Children hospitalized with rotavirus in Norway were absent from daycare for 6.3 days, on average, and 73% of their parents missed work — for a mean of almost 6 days. These data, which can be used in economic evaluations of rotavirus vaccination, show that work absenteeism resulting from having a child hospitalized with rotavirus poses a considerable economic burden on society.

Immunization against rotavirus reduced hospitalizations in both children and adults via herd protection

Several studies in the U.S. have shown that hospitalizations due to rotavirus fell sharply in children too old to be vaccinated as well as in adults after rotavirus vaccines were introduced, indicating herd protection. In one large study, rotavirus hospitalizations in 2008 — two years after the first vaccine was introduced — declined by 71% in 5-14 year old children and by 65% in 15-24 year olds compared to the pre-vaccine period.

Immunization against rotavirus significantly reduced hospitalizations and emergency visits in children

Prior to the introduction of rotavirus vaccines in the U.S., there were an estimated 205,000 – 272,000 emergency department visits and 55,000 – 70,000 hospitalizations due to rotavirus in children each year. A series of studies found that hospitalizations in children under five due to rotavirus declined, on average by 80% from the pre-vaccine to the post-vaccine era, while both outpatient visits and emergency department visits due to rotavirus declined 57%.

Marginalized populations derive the most benefit from immunization against rotavirus

Children in the poorest 20% of households in Laos have a 4-5 times greater risk of dying from rotavirus than the richest 20%. Consequently, rotavirus vaccination was almost five times more cost-effective in the lowest income groups in the Central Region than in the richest households in the wealthier North region. Thus, rotavirus vaccination has a greater potential for health gains and greater cost-effectiveness among marginalized populations.
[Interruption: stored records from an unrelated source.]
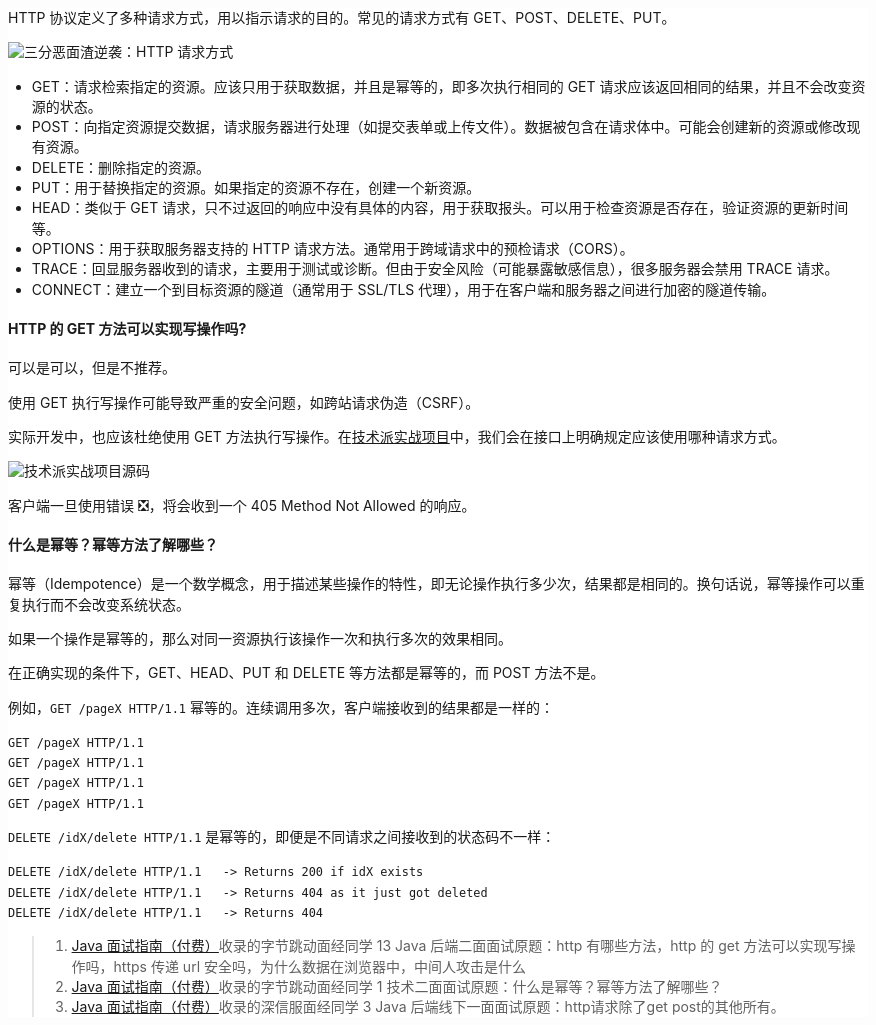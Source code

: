 HTTP 协议定义了多种请求方式，用以指示请求的目的。常见的请求方式有 GET、POST、DELETE、PUT。

![三分恶面渣逆袭：HTTP 请求方式](https://cdn.tobebetterjavaer.com/tobebetterjavaer/images/nice-article/weixin-mianznxjsjwllsewswztwxxssc-9e7939fa-0f71-4c45-86e4-26534a05220e.jpg)

- GET：请求检索指定的资源。应该只用于获取数据，并且是幂等的，即多次执行相同的 GET 请求应该返回相同的结果，并且不会改变资源的状态。
- POST：向指定资源提交数据，请求服务器进行处理（如提交表单或上传文件）。数据被包含在请求体中。可能会创建新的资源或修改现有资源。
- DELETE：删除指定的资源。
- PUT：用于替换指定的资源。如果指定的资源不存在，创建一个新资源。
- HEAD：类似于 GET 请求，只不过返回的响应中没有具体的内容，用于获取报头。可以用于检查资源是否存在，验证资源的更新时间等。
- OPTIONS：用于获取服务器支持的 HTTP 请求方法。通常用于跨域请求中的预检请求（CORS）。
- TRACE：回显服务器收到的请求，主要用于测试或诊断。但由于安全风险（可能暴露敏感信息），很多服务器会禁用 TRACE 请求。
- CONNECT：建立一个到目标资源的隧道（通常用于 SSL/TLS 代理），用于在客户端和服务器之间进行加密的隧道传输。

#### HTTP 的 GET 方法可以实现写操作吗?

可以是可以，但是不推荐。

使用 GET 执行写操作可能导致严重的安全问题，如跨站请求伪造（CSRF）。

实际开发中，也应该杜绝使用 GET 方法执行写操作。在[技术派实战项目](https://javabetter.cn/zhishixingqiu/paicoding.html)中，我们会在接口上明确规定应该使用哪种请求方式。

![技术派实战项目源码](https://cdn.tobebetterjavaer.com/stutymore/network-20240418131052.png)

客户端一旦使用错误 ❎，将会收到一个 405 Method Not Allowed 的响应。

#### 什么是幂等？幂等方法了解哪些？

幂等（Idempotence）是一个数学概念，用于描述某些操作的特性，即无论操作执行多少次，结果都是相同的。换句话说，幂等操作可以重复执行而不会改变系统状态。

如果一个操作是幂等的，那么对同一资源执行该操作一次和执行多次的效果相同。

在正确实现的条件下，GET、HEAD、PUT 和 DELETE 等方法都是幂等的，而 POST 方法不是。

例如，`GET /pageX HTTP/1.1` 幂等的。连续调用多次，客户端接收到的结果都是一样的：

```
GET /pageX HTTP/1.1
GET /pageX HTTP/1.1
GET /pageX HTTP/1.1
GET /pageX HTTP/1.1
```

`DELETE /idX/delete HTTP/1.1` 是幂等的，即便是不同请求之间接收到的状态码不一样：

```
DELETE /idX/delete HTTP/1.1   -> Returns 200 if idX exists
DELETE /idX/delete HTTP/1.1   -> Returns 404 as it just got deleted
DELETE /idX/delete HTTP/1.1   -> Returns 404
```

> 1. [Java 面试指南（付费）](https://javabetter.cn/zhishixingqiu/mianshi.html)收录的字节跳动面经同学 13 Java 后端二面面试原题：http 有哪些方法，http 的 get 方法可以实现写操作吗，https 传递 url 安全吗，为什么数据在浏览器中，中间人攻击是什么
> 2. [Java 面试指南（付费）](https://javabetter.cn/zhishixingqiu/mianshi.html)收录的字节跳动面经同学 1 技术二面面试原题：什么是幂等？幂等方法了解哪些？
> 3. [Java 面试指南（付费）](https://javabetter.cn/zhishixingqiu/mianshi.html)收录的深信服面经同学 3 Java 后端线下一面面试原题：http请求除了get post的其他所有。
Rotavirus vaccine introduction reduces hospitalizations for infants and children

A study in four hospitals in Botswana found that over a two-year period following the introduction of rotavirus vaccine, hospitalizations from all causes of diarrhea fell by one-third in infants (0-11 months old), and by nearly one-quarter in all children under five years of age. Ninety percent of infants 4-11 months old in the study population received at least one dose of the vaccine, and 75% received both doses during this period. The vaccine’s impact was most apparent during the rotavirus season when the average number of hospitalizations from diarrhea fell 43% among infants and by one-third among all children under five.

Rotavirus vaccine in conflict areas saves lives and is cost-effective, even with low coverage rates

A two-dose schedule of rotavirus vaccine was estimated to be cost-effective in Somalia, where more than 20 years of civil conflict have significantly damaged the health system and vaccine coverage is exceedingly low. Researchers estimate that in 2012, routine use of rotavirus vaccine, even at low coverage rates, would have averted nearly 25% of deaths due to rotavirus diarrhea in Somali children under one year of age.